Mona Saanouni
27 Novembre 2019•Mise à jour: 27 Novembre 2019
AA/Genève/Mohamed Cheikh Youssef
Le co-président de la Commission constitutionnelle, l'opposant Hadi al-Bahra, a indiqué, mardi, qu’il « n’y a pas encore de consensus sur l’agenda de la Commission ».
Il a souligné que l’Opposition oeuvre pour sa part à faire ce consensus.
C’est ce qui ressort de la déclaration d’al-Bahra, à l’issue de sa rencontre avec l’émissaire onusien pour la Syrie, Geir Pederson, au siège de l’ONU à Genève.
Cette réunion s’est tenue après l’échec du démarrage des travaux de la Commission constitutionnelle, à cause du refus du Régime de négocier les questions constitutionnelles.
« Les représentants de notre délégation étaient présents, depuis le matin, au siège de l’ONU, et nos tentatives ainsi que celles de l’intermédiaire international se sont poursuivies pour résoudre la question de l’ordre du jour de la Commission», a déclaré Hadi al-Bahra.
Et d’ajouter que « nous connaissons la souffrance du peuple syrien et il faut déployer le maximum d’efforts pour mettre un agenda qui tient compte de la question de la Commission constitutionnelle».
Évoquant les entraves relatives à l’agenda de la Commission, al-Bahra a précisé qu’ « il n’y a pas encore de consensus sur l’agenda de la Commission et nous essayons de trouver ce consensus ».
Il a poursuivi, dans le même contexte, que « l’agenda du Régime ne correspond pas à celui de la Commission constitutionnelle et sort des prérogatives de ce dernier ».
Al-Bahra a assuré qu’ « aucune réunion n’a été tenue avec le Régime et aucune demande n’a été transmise d’une partie à l’autre ».
« La principale mission de la Commission devrait respecter ses prérogatives et consiste à rédiger le brouillon de la constitution pour le peuple syrien, afin de faciliter l’accès à une solution politique ».
La commission restreinte de la Commission constitutionnelle, composée de 45 membres, a échoué à se réunir dans le deuxième cycle des travaux de la Commission, démarrés lundi et qui se poursuivent jusqu’au vendredi prochain, selon le Bureau de l’émissaire onusien.
Les délégations syriennes du Régime, de l’Opposition et des organisations de la Société civile ne se sont pas présentées au siège des Nations Unies.
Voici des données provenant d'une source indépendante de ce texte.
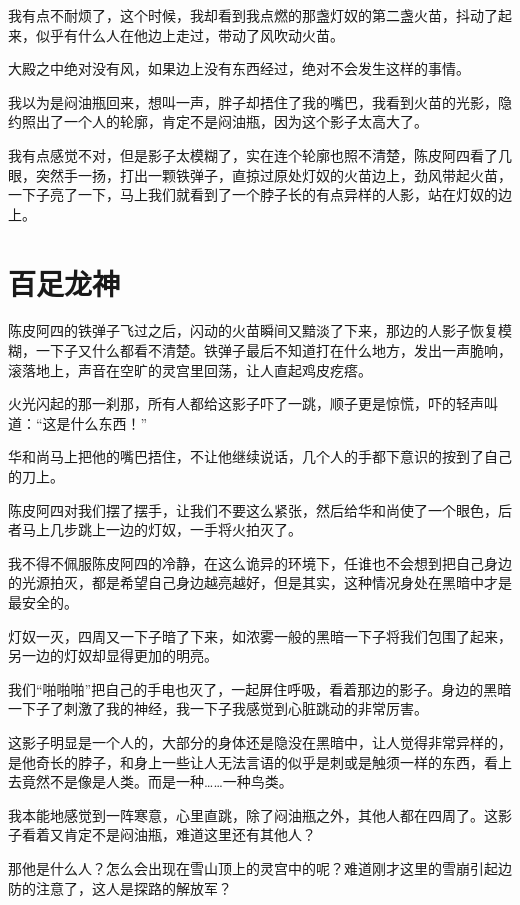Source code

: 我有点不耐烦了，这个时候，我却看到我点燃的那盏灯奴的第二盏火苗，抖动了起来，似乎有什么人在他边上走过，带动了风吹动火苗。

大殿之中绝对没有风，如果边上没有东西经过，绝对不会发生这样的事情。

我以为是闷油瓶回来，想叫一声，胖子却捂住了我的嘴巴，我看到火苗的光影，隐约照出了一个人的轮廓，肯定不是闷油瓶，因为这个影子太高大了。

我有点感觉不对，但是影子太模糊了，实在连个轮廓也照不清楚，陈皮阿四看了几眼，突然手一扬，打出一颗铁弹子，直掠过原处灯奴的火苗边上，劲风带起火苗，一下子亮了一下，马上我们就看到了一个脖子长的有点异样的人影，站在灯奴的边上。

\chapter{百足龙神}

陈皮阿四的铁弹子飞过之后，闪动的火苗瞬间又黯淡了下来，那边的人影子恢复模糊，一下子又什么都看不清楚。铁弹子最后不知道打在什么地方，发出一声脆响，滚落地上，声音在空旷的灵宫里回荡，让人直起鸡皮疙瘩。

火光闪起的那一刹那，所有人都给这影子吓了一跳，顺子更是惊慌，吓的轻声叫道：“这是什么东西！”

华和尚马上把他的嘴巴捂住，不让他继续说话，几个人的手都下意识的按到了自己的刀上。

陈皮阿四对我们摆了摆手，让我们不要这么紧张，然后给华和尚使了一个眼色，后者马上几步跳上一边的灯奴，一手将火拍灭了。

我不得不佩服陈皮阿四的冷静，在这么诡异的环境下，任谁也不会想到把自己身边的光源拍灭，都是希望自己身边越亮越好，但是其实，这种情况身处在黑暗中才是最安全的。

灯奴一灭，四周又一下子暗了下来，如浓雾一般的黑暗一下子将我们包围了起来，另一边的灯奴却显得更加的明亮。

我们“啪啪啪”把自己的手电也灭了，一起屏住呼吸，看着那边的影子。身边的黑暗一下子了刺激了我的神经，我一下子我感觉到心脏跳动的非常厉害。

这影子明显是一个人的，大部分的身体还是隐没在黑暗中，让人觉得非常异样的，是他奇长的脖子，和身上一些让人无法言语的似乎是刺或是触须一样的东西，看上去竟然不是像是人类。而是一种……一种鸟类。

我本能地感觉到一阵寒意，心里直跳，除了闷油瓶之外，其他人都在四周了。这影子看着又肯定不是闷油瓶，难道这里还有其他人？

那他是什么人？怎么会出现在雪山顶上的灵宫中的呢？难道刚才这里的雪崩引起边防的注意了，这人是探路的解放军？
Les deux co-présidents de la Commission constitutionnelle, Hadi al-Bahra représentant l’Opposition, et Ahmad Kuzbari représentant le Régime étaient les seuls présents à Genève.
Les réunions d’al-Bahra se sont poursuivies pour près de 6 heures au siège de l’ONU tandis que Kuzbari a quitté tôt, après avoir évoqué des questions non-liées aux prérogatives de la Commission constitutionnelle, selon des sources de l’Opposition.